### Description of the task:
From the listing below, reproduce word for word the part that opens with the line containing "designators), but relying" and closes with the line containing "on implicit GROUP"; reproduce nothing else.

### Provided records:
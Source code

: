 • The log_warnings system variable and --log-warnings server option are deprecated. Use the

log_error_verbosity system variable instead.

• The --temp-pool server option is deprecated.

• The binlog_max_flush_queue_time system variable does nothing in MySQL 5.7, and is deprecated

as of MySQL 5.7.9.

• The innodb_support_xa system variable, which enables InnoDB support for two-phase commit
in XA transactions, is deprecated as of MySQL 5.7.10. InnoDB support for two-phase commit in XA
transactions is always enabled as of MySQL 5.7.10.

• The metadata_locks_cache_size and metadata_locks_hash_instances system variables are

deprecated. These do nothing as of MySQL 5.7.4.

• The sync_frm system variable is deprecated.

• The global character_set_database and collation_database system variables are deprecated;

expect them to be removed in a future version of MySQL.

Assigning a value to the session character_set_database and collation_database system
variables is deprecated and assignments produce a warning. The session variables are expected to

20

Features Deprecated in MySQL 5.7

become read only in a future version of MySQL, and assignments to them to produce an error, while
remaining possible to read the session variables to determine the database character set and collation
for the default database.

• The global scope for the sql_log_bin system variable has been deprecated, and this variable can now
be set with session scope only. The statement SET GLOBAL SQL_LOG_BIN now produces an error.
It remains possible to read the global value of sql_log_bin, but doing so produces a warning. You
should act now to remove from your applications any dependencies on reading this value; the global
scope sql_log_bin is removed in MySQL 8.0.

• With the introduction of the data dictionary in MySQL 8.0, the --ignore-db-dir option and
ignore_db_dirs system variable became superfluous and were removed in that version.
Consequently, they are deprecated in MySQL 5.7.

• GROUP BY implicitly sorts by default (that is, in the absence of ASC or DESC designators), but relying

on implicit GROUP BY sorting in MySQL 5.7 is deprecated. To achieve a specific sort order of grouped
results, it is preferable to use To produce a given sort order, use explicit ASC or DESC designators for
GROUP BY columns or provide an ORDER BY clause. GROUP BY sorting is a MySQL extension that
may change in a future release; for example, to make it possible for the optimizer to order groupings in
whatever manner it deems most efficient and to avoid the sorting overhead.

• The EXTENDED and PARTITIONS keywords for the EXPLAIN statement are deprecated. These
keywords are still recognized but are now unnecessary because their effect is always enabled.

### Solution to this task:
• GROUP BY implicitly sorts by default (that is, in the absence of ASC or DESC designators), but relying

on implicit GROUP BY sorting in MySQL 5.7 is deprecated. To achieve a specific sort order of grouped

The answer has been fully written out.